▶ _What you are asked to do_:
Tally every line in the data that has the word "inconsistent" and report only the total.
= = =
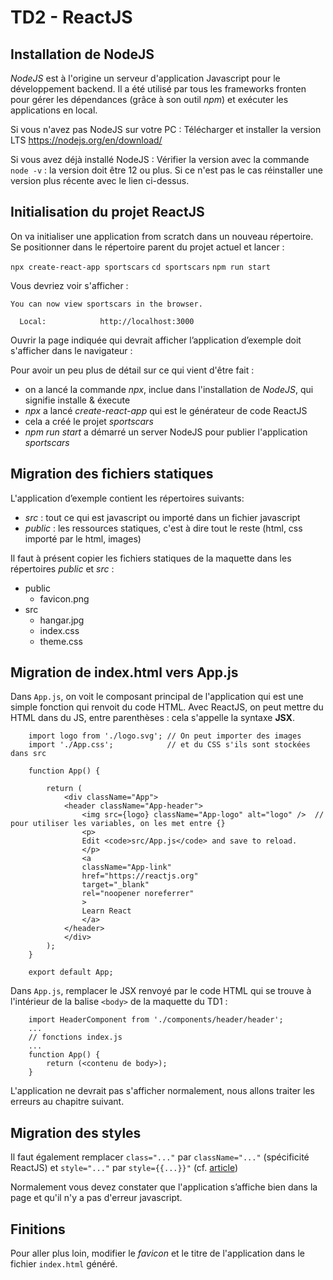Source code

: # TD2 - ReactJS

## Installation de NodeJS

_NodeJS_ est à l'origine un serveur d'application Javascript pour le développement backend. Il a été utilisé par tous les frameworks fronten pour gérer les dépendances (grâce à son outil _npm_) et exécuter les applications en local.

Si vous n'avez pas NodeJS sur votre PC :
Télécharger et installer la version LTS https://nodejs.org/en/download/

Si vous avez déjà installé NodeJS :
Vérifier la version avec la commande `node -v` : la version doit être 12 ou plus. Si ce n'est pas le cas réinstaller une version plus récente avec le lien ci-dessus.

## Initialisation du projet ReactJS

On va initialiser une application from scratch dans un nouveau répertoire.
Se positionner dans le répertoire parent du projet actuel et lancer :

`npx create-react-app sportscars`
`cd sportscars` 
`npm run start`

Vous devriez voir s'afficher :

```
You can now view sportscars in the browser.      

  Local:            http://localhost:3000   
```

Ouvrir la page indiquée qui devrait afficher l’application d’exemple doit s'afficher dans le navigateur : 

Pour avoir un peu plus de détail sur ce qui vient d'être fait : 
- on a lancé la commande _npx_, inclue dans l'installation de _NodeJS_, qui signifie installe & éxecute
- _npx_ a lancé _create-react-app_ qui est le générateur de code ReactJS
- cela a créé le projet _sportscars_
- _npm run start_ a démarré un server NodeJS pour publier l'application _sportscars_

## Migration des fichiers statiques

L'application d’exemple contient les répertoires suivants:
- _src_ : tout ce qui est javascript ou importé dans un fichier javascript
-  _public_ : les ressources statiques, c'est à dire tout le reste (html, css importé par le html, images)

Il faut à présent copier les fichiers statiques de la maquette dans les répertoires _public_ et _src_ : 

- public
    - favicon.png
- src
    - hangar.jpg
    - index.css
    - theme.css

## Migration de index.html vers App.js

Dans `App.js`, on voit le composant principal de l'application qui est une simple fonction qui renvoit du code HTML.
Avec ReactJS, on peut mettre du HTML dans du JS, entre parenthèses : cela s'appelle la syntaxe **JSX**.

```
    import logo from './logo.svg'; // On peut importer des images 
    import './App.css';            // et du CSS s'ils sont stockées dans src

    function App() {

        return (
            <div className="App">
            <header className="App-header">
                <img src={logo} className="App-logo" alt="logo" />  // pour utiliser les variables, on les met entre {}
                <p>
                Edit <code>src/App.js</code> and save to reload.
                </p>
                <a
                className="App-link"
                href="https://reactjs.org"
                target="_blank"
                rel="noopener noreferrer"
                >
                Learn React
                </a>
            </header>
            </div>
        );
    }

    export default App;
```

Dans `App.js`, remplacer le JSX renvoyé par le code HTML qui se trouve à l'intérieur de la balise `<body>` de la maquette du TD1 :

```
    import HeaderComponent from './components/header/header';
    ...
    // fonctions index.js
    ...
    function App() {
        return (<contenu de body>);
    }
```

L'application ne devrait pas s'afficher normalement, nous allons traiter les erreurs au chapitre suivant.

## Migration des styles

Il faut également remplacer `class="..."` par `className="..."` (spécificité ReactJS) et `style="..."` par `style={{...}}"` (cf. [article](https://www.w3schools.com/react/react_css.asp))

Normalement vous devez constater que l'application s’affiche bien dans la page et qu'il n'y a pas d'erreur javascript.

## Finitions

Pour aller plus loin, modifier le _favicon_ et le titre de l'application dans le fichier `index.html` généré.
= = =
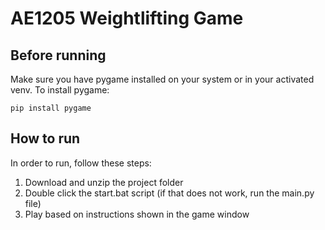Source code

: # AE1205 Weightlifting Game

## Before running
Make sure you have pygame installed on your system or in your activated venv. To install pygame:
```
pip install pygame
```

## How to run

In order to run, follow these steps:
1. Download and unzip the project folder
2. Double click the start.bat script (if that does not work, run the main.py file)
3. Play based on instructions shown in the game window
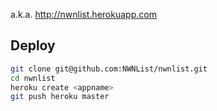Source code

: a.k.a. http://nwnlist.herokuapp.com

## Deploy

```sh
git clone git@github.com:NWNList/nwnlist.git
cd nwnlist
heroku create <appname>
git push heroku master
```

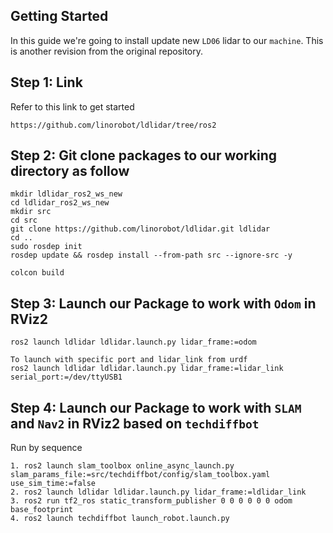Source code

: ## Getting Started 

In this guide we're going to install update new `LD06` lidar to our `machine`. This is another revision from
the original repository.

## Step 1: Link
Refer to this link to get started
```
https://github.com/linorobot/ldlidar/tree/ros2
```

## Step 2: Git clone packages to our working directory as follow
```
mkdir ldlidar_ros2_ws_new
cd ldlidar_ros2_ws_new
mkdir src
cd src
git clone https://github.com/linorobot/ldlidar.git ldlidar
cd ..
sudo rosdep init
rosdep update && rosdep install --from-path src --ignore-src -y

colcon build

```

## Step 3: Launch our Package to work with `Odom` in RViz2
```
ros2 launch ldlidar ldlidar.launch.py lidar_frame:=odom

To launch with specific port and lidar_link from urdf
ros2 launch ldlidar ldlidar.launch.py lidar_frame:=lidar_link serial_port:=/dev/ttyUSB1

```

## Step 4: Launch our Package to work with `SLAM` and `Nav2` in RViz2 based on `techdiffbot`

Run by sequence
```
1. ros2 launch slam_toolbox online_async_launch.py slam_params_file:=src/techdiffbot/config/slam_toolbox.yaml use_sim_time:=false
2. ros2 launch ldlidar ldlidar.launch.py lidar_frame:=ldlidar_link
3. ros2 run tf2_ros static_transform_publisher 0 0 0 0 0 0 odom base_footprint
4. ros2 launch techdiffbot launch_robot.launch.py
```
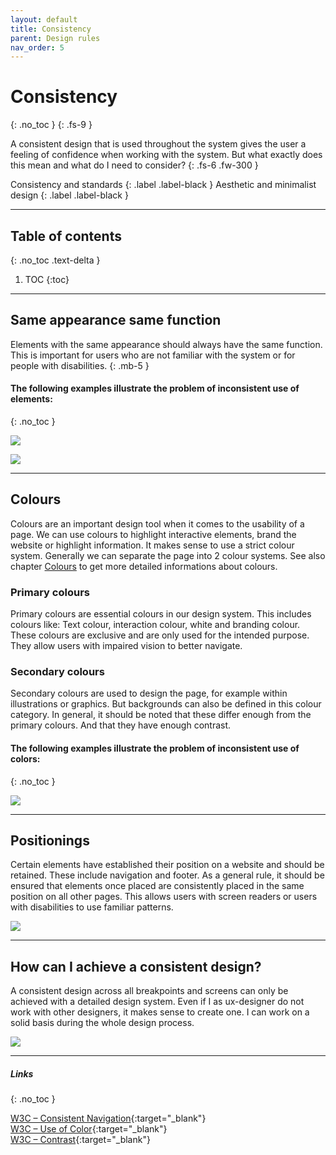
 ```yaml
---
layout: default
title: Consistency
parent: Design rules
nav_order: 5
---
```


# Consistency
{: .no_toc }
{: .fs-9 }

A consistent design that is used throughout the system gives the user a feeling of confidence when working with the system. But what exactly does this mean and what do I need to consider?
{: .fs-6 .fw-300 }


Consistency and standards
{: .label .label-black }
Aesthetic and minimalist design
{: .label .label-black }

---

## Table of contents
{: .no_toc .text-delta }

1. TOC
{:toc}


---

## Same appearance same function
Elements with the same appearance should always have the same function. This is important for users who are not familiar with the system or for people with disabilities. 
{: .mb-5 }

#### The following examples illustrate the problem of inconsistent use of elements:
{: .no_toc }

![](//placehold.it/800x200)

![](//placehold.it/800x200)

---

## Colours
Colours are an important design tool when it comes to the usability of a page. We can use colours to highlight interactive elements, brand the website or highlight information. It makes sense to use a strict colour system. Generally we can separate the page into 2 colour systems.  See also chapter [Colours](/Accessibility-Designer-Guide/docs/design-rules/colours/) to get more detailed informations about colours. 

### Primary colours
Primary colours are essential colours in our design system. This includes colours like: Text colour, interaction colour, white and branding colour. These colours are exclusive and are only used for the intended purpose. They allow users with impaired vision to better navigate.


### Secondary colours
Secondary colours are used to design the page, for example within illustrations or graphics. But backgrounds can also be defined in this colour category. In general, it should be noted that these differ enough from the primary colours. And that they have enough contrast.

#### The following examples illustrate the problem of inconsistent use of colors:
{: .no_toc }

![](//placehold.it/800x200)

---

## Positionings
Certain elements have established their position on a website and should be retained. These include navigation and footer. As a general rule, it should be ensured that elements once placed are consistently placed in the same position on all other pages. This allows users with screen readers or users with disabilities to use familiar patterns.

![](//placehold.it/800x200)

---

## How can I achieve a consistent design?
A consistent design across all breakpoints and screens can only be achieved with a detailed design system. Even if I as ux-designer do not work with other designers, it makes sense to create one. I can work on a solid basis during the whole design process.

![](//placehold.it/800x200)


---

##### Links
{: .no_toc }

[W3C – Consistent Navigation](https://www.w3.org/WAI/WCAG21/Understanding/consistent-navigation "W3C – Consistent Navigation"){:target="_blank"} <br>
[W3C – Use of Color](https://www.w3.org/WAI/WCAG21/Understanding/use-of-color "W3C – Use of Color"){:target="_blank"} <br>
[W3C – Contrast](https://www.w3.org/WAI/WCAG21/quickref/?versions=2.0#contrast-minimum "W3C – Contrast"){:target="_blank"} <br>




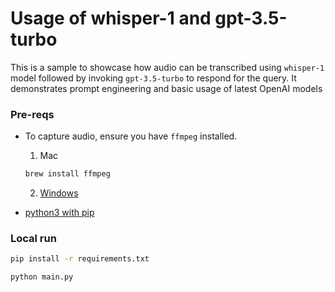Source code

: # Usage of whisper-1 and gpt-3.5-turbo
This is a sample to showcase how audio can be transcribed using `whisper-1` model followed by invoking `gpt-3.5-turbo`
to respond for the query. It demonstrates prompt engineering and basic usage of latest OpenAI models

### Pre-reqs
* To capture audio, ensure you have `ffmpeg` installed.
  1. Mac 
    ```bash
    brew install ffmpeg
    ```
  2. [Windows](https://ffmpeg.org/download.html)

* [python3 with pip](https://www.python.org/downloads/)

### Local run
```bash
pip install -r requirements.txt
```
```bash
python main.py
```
= = =
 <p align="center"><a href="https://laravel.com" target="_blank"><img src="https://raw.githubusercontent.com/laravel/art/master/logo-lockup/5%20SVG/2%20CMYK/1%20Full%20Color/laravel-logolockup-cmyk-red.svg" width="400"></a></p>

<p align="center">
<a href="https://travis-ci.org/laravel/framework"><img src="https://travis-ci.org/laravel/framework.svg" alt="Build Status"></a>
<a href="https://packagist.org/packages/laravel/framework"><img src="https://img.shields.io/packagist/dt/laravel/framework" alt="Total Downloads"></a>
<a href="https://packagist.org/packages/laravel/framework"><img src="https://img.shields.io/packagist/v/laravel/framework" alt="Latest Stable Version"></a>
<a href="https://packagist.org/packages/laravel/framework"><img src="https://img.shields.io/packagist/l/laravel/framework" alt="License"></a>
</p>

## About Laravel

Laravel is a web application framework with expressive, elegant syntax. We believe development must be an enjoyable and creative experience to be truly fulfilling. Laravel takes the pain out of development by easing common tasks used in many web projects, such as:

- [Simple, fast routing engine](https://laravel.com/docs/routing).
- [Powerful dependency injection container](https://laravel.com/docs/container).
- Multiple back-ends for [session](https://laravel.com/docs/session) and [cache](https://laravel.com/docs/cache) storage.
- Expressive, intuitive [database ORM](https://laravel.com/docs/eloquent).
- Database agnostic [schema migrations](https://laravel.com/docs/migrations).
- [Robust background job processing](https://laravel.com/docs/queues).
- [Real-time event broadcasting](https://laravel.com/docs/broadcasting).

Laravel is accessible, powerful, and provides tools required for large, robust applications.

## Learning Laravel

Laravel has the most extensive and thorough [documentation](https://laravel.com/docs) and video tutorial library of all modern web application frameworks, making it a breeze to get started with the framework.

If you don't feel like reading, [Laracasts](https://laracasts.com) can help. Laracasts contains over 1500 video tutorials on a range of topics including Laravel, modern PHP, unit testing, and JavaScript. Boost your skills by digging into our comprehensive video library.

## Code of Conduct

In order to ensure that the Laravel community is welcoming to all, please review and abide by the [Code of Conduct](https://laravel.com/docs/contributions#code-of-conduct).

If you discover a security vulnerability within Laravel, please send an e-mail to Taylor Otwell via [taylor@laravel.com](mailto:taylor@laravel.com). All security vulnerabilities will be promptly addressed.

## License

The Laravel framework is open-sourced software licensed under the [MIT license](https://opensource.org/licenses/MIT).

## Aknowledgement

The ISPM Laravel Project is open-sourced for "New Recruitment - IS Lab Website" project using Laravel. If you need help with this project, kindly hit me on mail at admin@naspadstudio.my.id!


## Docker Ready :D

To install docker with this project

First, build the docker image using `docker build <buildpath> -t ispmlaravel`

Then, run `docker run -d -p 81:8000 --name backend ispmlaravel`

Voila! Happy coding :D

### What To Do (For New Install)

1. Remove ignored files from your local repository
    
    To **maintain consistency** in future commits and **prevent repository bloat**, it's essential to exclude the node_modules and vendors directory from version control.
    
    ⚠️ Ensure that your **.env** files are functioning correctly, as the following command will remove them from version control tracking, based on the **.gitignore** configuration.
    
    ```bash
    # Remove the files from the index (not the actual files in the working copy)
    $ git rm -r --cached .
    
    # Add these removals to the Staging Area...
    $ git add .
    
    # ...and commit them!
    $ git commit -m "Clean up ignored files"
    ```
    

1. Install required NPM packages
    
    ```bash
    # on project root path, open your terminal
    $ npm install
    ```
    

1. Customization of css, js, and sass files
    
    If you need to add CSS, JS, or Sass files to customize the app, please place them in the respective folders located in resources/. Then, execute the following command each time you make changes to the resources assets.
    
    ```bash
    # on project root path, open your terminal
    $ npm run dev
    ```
= = =
▶ _Solution to this exercise_:
2